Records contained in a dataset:
----

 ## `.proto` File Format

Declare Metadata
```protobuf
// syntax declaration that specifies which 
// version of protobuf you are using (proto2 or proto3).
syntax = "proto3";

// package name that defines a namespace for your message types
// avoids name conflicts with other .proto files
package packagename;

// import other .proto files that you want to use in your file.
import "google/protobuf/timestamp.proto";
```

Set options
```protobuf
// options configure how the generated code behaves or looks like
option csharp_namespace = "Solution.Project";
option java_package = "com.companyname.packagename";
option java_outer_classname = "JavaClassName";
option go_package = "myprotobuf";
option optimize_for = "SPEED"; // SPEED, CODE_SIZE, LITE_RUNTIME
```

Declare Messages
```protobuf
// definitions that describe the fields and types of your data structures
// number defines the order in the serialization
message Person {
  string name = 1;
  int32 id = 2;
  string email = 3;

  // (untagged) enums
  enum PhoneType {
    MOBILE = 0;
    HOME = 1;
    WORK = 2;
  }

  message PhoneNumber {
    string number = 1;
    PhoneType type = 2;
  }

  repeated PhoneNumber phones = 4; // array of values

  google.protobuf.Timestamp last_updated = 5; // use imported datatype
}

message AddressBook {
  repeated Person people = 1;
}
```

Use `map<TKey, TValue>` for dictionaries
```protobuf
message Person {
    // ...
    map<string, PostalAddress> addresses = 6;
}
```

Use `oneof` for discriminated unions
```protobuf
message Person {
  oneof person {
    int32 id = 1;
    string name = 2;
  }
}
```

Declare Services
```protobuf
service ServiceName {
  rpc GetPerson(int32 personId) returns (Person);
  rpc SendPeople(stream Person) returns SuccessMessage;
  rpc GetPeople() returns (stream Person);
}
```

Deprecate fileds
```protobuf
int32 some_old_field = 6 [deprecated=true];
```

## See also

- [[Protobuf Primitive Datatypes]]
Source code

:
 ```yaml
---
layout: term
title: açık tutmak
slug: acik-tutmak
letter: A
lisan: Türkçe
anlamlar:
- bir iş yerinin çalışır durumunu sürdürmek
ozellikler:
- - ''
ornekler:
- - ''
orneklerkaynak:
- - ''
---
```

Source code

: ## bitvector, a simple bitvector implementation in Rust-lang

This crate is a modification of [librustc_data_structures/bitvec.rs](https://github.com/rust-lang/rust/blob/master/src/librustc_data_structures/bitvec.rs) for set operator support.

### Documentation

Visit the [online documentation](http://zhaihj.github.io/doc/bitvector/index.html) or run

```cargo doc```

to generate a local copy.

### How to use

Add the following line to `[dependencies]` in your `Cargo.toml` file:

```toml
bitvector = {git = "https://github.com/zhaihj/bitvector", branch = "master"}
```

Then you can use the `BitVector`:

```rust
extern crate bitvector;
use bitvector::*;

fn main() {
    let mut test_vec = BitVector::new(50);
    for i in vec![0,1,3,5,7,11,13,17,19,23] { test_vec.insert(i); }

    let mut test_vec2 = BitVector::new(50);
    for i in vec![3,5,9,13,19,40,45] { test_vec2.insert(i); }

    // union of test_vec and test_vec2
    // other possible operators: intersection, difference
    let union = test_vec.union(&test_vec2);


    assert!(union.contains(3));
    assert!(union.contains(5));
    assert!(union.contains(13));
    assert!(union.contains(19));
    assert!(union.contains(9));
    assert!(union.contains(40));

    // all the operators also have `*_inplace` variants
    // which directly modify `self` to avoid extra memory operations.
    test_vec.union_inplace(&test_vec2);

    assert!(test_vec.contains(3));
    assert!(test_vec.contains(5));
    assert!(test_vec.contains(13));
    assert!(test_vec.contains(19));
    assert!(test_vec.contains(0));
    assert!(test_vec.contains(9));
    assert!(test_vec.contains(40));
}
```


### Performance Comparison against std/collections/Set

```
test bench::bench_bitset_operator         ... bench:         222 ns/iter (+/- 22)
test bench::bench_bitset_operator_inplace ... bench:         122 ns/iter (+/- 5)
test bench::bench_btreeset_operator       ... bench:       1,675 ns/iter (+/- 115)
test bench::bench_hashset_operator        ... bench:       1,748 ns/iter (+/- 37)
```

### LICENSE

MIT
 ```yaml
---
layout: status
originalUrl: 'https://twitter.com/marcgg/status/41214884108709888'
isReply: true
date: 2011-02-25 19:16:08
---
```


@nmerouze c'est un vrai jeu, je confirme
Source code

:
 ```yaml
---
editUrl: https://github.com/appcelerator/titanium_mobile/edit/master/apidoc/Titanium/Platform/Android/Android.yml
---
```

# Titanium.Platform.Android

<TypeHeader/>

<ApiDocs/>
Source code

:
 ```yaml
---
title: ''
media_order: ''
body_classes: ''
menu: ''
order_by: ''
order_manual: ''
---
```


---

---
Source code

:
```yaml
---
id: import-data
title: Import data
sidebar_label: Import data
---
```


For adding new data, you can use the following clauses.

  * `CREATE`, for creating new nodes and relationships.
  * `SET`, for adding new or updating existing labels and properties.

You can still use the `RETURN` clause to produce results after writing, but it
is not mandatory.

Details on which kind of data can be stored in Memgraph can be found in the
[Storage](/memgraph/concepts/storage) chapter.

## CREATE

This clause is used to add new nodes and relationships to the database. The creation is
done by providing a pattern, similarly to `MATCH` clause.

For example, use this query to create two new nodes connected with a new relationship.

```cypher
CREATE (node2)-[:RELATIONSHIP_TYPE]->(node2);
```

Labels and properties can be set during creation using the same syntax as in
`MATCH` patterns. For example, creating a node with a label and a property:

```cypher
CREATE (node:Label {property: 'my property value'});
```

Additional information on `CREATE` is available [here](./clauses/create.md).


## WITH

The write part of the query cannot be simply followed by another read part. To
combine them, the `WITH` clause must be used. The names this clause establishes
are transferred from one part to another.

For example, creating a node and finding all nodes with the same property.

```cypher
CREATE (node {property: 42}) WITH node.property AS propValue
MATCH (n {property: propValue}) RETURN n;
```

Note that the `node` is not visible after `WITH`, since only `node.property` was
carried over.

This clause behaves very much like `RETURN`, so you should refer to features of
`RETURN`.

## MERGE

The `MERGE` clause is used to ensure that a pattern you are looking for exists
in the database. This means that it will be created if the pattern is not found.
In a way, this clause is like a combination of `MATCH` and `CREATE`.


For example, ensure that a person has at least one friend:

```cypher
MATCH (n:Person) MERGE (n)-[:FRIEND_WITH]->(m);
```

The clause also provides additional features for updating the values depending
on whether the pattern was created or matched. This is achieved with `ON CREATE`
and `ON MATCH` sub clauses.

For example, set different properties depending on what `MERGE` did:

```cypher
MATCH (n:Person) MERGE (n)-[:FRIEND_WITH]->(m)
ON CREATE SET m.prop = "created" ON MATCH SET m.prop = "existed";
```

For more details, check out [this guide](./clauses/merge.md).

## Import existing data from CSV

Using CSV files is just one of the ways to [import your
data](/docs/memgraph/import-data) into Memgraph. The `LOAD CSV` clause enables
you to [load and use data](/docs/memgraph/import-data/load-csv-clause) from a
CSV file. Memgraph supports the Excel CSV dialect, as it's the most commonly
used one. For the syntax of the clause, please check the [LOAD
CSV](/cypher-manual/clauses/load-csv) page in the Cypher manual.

----

## Required action
Above are the records; repeat exactly the lines from the one holding "For example, creating a node and" down to the one holding "CSV file. Memgraph", end lines included.

## Written answer
For example, creating a node and finding all nodes with the same property.

```cypher
CREATE (node {property: 42}) WITH node.property AS propValue
MATCH (n {property: propValue}) RETURN n;
```

Note that the `node` is not visible after `WITH`, since only `node.property` was
carried over.

This clause behaves very much like `RETURN`, so you should refer to features of
`RETURN`.

## MERGE

The `MERGE` clause is used to ensure that a pattern you are looking for exists
in the database. This means that it will be created if the pattern is not found.
In a way, this clause is like a combination of `MATCH` and `CREATE`.


For example, ensure that a person has at least one friend:

```cypher
MATCH (n:Person) MERGE (n)-[:FRIEND_WITH]->(m);
```

The clause also provides additional features for updating the values depending
on whether the pattern was created or matched. This is achieved with `ON CREATE`
and `ON MATCH` sub clauses.

For example, set different properties depending on what `MERGE` did:

```cypher
MATCH (n:Person) MERGE (n)-[:FRIEND_WITH]->(m)
ON CREATE SET m.prop = "created" ON MATCH SET m.prop = "existed";
```

For more details, check out [this guide](./clauses/merge.md).

## Import existing data from CSV

Using CSV files is just one of the ways to [import your
data](/docs/memgraph/import-data) into Memgraph. The `LOAD CSV` clause enables
you to [load and use data](/docs/memgraph/import-data/load-csv-clause) from a
CSV file. Memgraph supports the Excel CSV dialect, as it's the most commonly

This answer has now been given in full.